Gegen Mitte dieses Jahrhunderts werden Einwanderer aus Mexico, Nicaragua, Guatemala und den anderen mittelamerikanischen Ländern die größte Bevölkerungsgruppe in den USA sein. Schon heute stellen sie in manchen US-Staaten wie Kalifornien die Mehrheit. Was bedeutet das für die USA? Was kann man aus der amerikanischen Integrationspolitik auf die deutsche Situation übertragen? Zu diesen Fragen fand in der vergangenen Woche eine Tagung in Bielefeld statt.

Von Kersten Knipp |
    Den US-amerikanischen Politologen Samuel Huntington kann man sich als einen sorgengeplagten Menschen vorstellen. Nachdem er in den frühen 90er Jahren den "Clash of Civilizations", genauer: die Konfrontation zwischen Orient und Okzident, Islam und Christentum, ausgerufen hatte, trat er im neuen Jahrtausend mit einem Buch hervor, das die USA aufs Neue bedroht sah: "Who are we?", hieß es fragend im Titel, "Wer sind wir?" Wieder machte sich Huntington Sorgen angesichts der allzu bunten Welt, besonders den bunten Verhältnissen in seiner Heimat. Dort leben Schwarze, Weiße und Lateinamerikaner dicht gedrängt, was nach Huntington keine guten Folgen haben kann. Also schrieb er gegen den Multikulturalismus an - besonders gegen die demographisch immer stärker werdende Gruppe der Latinos. Die sind zwar noch nicht sonderlich unangenehm aufgefallen. Doch der von den USA geführte "War on Terror", so der Amerikanistikprofessor Josef Raab, Veranstalter der Tagung, hat die Vorbehalte zumindest eines Teils der Nordamerikaner gegen Fremde ganz allgemein anwachsen lassen.
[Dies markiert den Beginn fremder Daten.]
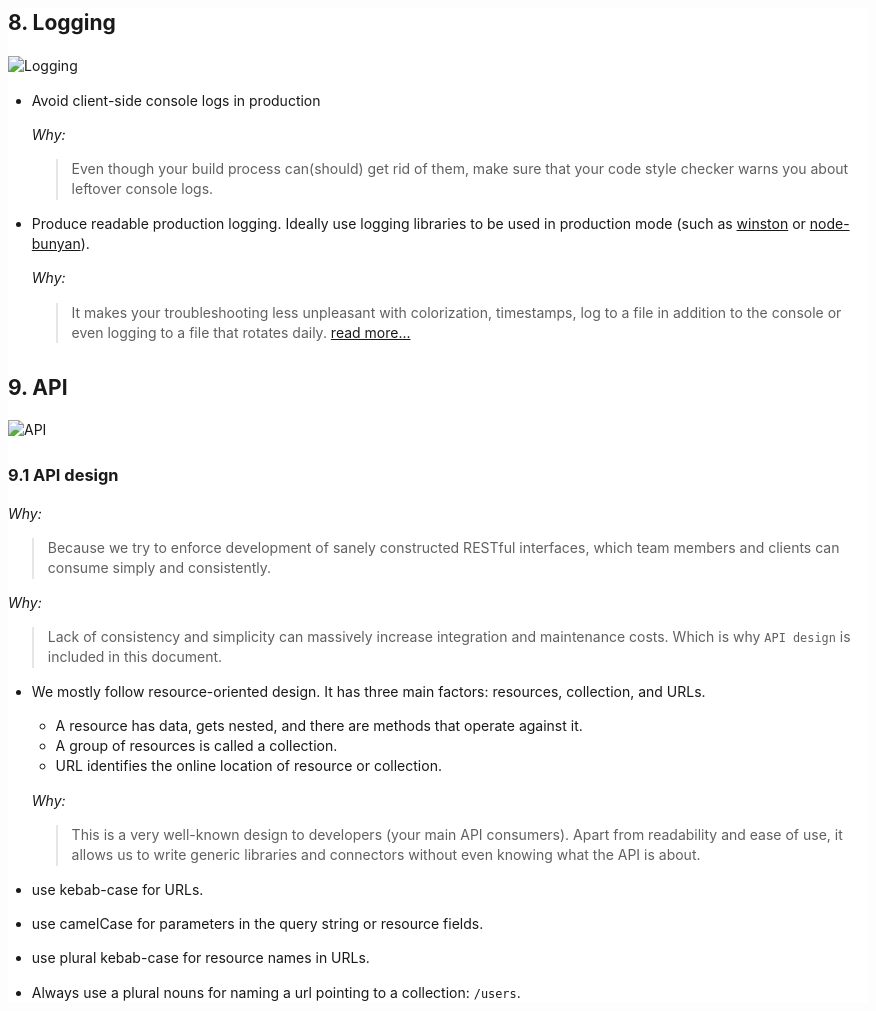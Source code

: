 
<a name="logging"></a>
## 8. Logging

![Logging](/images/logging.png)

* Avoid client-side console logs in production

    _Why:_
    > Even though your build process can(should) get rid of them, make sure that your code style checker warns you about leftover console logs.

* Produce readable production logging. Ideally use logging libraries to be used in production mode (such as [winston](https://github.com/winstonjs/winston) or
[node-bunyan](https://github.com/trentm/node-bunyan)).

    _Why:_
    > It makes your troubleshooting less unpleasant with colorization, timestamps, log to a file in addition to the console or even logging to a file that rotates daily. [read more...](https://blog.risingstack.com/node-js-logging-tutorial/)


<a name="api"></a>
## 9. API
<a name="api-design"></a>

![API](/images/api.png)

### 9.1 API design

_Why:_
> Because we try to enforce development of sanely constructed RESTful interfaces, which team members and clients can consume simply and consistently.  

_Why:_
> Lack of consistency and simplicity can massively increase integration and maintenance costs. Which is why `API design` is included in this document.


* We mostly follow resource-oriented design. It has three main factors: resources, collection, and URLs.
    * A resource has data, gets nested, and there are methods that operate against it.
    * A group of resources is called a collection.
    * URL identifies the online location of resource or collection.
    
    _Why:_
    > This is a very well-known design to developers (your main API consumers). Apart from readability and ease of use, it allows us to write generic libraries and connectors without even knowing what the API is about.

* use kebab-case for URLs.
* use camelCase for parameters in the query string or resource fields.
* use plural kebab-case for resource names in URLs.

* Always use a plural nouns for naming a url pointing to a collection: `/users`.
    ZUSPIEL: " Wir sehen in den USA in Krisenzeiten immer ein Rückbesinnen auf "Was macht uns wirklich als Euro-Amerikaner aus?". Das war nach dem Ersten Weltkrieg so mit der Isolation und der Deportation von mexikanischstämmigen Amerikanern; das war nach dem zweiten Weltkrieg so mit der McCarthy-Ära in den 50er Jahren, und das ist auch jetzt wieder so nach dem 11. September 2001, ein Rückbesinnen darauf "Wer sind wir", und wir müssen uns abschotten vor dem, was da draußen ist, was uns gefährlich wird. "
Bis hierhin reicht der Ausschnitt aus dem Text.